Thèse de doctorat en Philosophie

Sous la direction de Jörg Jantzen et de Jean-François Courtine.

  • Titre traduit

    Un échec nécessaire ? : l'analyse du tragique comme écriture de la philosophie chez Schelling


  • Résumé

    Cette thèse propose une lecture de la pensée de Schelling à partir des Lettres sur le dogmatisme et le criticisme de 1795 jusqu’aux Leçons d’Erlangen (1825) d'après la notion du tragique. Cela entraîne non seulement une étude des textes de Schelling, mais aussi une définition philosophique du tragique. L'originalité de ma thèse réside en que cette "métaphysique du tragique" va être rigoureusement dégagée de l'interprétation schellingienne de la tragédie dans sa Philosophie de l’art de 1802-1805. Or, le but principal de mon analyse est de montrer, comment le tragique n’est pas seulement un sujet possible de réflexion de la philosophie de Schelling, mais un processus dont la philosophie elle-même devient le sujet. Ainsi l’accomplissement, le zénith de clarté est aussi pour la philosophie, comme pour Œdipe, la connaissance de soi-même et en ceci la reconnaissance de sa finitude et de son échec insurmontable. Mais l'importance de cet échec, ne se réduit pas au fait que le discours philosophique soit essentiellement inachevé ; ce qui est plus important, c'est que la philosophie n'est rien d’autre que la réalisation interminable de cet échec. Un processus qui commence dans les Recherches philosophiques sur l'essence de la liberté humaine de 1809 et qui culmine avec ses Leçons d’Erlangen. La thèse principale de ma dissertation est donc directement liée à l'incapacité d'exprimer l'infini, et à la réalisation de cette incapacité. Pour cela le tragique s'avère non seulement pertinent, mais essentiel pour comprendre tant la philosophie, que la démarche ou la généalogie de sa pensée jusqu'aux 1825. Et pourtant ceci n'est pas la fin de la philosophie, mais plutôt son commencement.

  • Titre traduit

    ˜The œNecessity of Failure : An Analysis of the Tragic as the Essence of philosophical Articulation in F. W. J. Schelling


  • Résumé

    The main aim of my dissertation is to show how Schelling's philosophy can be seen as an ongoing reflection upon the problem of expression, i.

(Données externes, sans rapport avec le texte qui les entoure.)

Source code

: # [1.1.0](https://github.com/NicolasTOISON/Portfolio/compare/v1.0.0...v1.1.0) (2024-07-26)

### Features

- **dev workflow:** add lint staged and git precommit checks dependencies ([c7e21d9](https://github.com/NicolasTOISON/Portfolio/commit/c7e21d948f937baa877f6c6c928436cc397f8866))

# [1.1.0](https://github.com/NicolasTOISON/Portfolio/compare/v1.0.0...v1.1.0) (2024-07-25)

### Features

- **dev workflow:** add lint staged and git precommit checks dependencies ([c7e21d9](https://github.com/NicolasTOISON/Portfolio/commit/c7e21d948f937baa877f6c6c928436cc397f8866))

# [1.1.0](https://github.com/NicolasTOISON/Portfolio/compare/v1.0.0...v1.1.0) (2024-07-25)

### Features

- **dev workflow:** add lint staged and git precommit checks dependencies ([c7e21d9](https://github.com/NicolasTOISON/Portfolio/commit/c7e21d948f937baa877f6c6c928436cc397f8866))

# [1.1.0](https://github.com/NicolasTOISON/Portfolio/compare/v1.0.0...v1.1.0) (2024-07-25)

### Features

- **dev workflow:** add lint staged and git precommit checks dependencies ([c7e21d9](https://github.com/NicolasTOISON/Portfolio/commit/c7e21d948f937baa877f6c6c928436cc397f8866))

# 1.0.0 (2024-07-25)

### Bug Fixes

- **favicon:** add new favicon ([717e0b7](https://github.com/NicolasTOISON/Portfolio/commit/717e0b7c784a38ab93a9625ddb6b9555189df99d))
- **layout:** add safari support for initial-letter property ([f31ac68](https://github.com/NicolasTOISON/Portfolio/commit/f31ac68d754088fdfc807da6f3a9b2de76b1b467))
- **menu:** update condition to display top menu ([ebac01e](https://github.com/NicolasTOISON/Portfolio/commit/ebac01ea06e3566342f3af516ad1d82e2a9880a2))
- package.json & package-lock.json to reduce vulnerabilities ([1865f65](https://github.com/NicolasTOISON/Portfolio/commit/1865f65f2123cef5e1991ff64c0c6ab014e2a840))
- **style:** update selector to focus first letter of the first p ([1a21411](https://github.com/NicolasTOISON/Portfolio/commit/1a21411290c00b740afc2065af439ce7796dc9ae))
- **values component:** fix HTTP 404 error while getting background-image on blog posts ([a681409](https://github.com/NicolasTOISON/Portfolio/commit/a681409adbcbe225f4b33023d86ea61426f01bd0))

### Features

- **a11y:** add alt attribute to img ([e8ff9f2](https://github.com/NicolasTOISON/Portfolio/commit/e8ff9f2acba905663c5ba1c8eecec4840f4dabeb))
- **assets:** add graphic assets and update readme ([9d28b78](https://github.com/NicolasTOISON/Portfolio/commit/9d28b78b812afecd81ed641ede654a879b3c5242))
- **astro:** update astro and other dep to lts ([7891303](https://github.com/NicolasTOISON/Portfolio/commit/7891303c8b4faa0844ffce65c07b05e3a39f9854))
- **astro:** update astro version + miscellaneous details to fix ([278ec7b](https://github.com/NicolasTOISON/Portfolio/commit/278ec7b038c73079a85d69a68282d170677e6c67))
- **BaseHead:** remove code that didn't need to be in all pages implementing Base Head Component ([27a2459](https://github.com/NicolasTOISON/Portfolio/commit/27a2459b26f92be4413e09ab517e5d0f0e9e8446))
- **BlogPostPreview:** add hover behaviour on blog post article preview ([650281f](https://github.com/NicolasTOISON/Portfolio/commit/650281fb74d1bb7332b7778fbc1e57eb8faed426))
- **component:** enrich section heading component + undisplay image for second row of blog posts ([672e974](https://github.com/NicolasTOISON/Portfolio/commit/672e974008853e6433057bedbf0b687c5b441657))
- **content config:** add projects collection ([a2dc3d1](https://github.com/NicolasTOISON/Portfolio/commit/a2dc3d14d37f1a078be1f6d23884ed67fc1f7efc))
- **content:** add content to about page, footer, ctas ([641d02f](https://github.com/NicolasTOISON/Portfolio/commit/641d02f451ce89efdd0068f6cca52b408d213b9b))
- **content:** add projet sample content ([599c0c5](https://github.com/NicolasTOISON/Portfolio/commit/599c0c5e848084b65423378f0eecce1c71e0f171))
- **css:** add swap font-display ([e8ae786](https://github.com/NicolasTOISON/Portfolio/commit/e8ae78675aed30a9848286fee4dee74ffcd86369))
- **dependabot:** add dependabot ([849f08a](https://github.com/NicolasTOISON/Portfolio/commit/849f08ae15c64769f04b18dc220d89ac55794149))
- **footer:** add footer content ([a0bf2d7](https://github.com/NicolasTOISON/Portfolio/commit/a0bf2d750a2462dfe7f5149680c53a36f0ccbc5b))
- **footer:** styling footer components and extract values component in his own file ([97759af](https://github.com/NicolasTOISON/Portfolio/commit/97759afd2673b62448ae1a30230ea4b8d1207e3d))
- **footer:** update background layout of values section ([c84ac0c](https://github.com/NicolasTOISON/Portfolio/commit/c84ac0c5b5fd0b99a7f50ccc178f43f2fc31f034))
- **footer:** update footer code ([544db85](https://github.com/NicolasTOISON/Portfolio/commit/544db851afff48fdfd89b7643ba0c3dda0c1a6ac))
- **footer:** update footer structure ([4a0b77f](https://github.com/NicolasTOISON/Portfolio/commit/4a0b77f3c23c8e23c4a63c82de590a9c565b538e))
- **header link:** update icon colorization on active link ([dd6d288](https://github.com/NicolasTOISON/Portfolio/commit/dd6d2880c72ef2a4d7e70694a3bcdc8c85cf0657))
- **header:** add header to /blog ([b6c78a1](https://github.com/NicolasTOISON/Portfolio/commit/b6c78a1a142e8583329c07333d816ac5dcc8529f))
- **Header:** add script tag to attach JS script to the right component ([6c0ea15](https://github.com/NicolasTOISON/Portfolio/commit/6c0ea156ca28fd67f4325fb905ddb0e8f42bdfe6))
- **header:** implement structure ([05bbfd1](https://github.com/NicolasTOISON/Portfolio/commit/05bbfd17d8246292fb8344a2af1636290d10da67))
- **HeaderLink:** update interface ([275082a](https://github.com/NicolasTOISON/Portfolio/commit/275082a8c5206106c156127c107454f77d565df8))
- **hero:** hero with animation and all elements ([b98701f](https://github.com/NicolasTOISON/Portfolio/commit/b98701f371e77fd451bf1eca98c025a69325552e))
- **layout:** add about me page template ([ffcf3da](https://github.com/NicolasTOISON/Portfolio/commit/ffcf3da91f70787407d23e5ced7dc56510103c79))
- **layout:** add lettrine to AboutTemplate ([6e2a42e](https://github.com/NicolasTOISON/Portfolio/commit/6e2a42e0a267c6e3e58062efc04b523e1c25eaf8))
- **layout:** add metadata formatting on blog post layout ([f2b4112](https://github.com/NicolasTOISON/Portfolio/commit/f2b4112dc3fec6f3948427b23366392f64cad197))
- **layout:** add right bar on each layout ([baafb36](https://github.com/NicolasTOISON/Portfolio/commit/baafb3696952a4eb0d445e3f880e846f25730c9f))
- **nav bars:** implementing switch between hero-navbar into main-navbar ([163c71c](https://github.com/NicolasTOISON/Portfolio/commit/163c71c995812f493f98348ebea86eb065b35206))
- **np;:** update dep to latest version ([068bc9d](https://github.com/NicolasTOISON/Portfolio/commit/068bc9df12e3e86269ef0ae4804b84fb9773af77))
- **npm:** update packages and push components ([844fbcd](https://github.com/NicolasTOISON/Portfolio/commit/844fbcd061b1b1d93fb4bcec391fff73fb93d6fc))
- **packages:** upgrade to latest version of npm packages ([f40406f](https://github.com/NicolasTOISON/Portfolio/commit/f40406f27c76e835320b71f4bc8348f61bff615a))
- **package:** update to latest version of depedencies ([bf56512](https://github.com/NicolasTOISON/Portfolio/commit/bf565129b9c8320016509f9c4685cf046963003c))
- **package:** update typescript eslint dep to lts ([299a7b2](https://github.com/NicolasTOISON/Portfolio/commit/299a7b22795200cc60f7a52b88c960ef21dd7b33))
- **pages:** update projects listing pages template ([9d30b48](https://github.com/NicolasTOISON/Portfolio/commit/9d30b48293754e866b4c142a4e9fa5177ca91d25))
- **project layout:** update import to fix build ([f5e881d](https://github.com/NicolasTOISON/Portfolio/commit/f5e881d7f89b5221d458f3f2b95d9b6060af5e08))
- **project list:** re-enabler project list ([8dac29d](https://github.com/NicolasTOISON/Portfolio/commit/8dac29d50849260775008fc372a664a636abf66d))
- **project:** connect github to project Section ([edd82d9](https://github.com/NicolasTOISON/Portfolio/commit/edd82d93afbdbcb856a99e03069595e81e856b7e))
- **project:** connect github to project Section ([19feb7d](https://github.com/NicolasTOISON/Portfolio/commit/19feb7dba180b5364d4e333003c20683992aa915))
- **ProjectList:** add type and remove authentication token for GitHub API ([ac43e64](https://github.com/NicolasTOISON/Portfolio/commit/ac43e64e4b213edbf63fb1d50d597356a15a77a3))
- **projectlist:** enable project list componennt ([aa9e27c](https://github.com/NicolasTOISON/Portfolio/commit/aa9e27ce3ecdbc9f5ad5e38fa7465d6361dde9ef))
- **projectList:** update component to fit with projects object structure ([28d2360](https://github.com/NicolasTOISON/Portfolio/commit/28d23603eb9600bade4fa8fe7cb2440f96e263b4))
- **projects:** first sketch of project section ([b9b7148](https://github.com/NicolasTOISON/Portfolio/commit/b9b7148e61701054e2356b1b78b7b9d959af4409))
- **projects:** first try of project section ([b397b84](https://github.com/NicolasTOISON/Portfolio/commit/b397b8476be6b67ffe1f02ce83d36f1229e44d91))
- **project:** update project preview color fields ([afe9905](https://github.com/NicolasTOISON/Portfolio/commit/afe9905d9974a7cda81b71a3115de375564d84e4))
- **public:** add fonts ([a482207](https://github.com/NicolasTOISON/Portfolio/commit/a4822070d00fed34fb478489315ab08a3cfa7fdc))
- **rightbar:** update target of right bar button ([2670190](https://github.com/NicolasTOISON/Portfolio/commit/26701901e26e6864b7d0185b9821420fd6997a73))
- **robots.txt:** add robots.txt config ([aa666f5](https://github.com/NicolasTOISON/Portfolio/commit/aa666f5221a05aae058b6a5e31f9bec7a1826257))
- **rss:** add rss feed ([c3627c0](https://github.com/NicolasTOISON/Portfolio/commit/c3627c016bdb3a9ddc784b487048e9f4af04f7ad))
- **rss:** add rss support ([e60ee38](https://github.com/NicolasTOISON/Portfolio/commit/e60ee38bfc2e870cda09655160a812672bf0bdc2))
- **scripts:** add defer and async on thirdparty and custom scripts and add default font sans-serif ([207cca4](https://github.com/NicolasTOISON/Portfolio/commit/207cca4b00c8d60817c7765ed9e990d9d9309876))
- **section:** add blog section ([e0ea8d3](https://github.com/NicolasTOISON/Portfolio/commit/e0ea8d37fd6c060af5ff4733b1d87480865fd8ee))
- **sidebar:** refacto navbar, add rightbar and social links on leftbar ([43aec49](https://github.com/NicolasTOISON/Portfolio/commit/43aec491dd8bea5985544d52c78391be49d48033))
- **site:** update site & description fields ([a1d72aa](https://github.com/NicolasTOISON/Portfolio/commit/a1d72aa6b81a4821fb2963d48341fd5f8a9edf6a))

E. The problem of putting into words what essentially cannot be defined, namely the absolute. However, the significance of this failure is not merely that philosophical discourse is unfinished or unrealizable; the problem we are confronted with has to do with the fact that philosophy is not anything else than the written texts, and hence is itself necessarily unfinished or incomplete. To put it in other more Schellinguian terms, philosophy is an eternal process of becoming itself; a process which should also be considered as a process of liberation or emancipation (Befreiung). On the other hand, the analysis of Schelling's Philosophy of Art, where he claims Greek Tragedy to be the highest and most sublime form of art, enables me to consider this very process as a tragic one. Indeed the tragic is seen as the thread or the underlying structure which shapes Schelling's whole enterprise. For in the same way Oedipus had to kill his father in order to become aware of his true nature, in the same way the realisation of human freedom entails a necessary (original) sin, philosophy can only be achieved through failure. Philosophy needs to fail, so it may become aware of its own fallibility. In the last chapter I show how this very insight is directly developed in the Erlangen Lectures from 1825, which thus become the final confirmation of my thesis. However, I also prove, that this does not mean the Erlangen Lectures are the end of philosophy: they should rather be regarded as the starting point for any attempt to achieve the unattainable.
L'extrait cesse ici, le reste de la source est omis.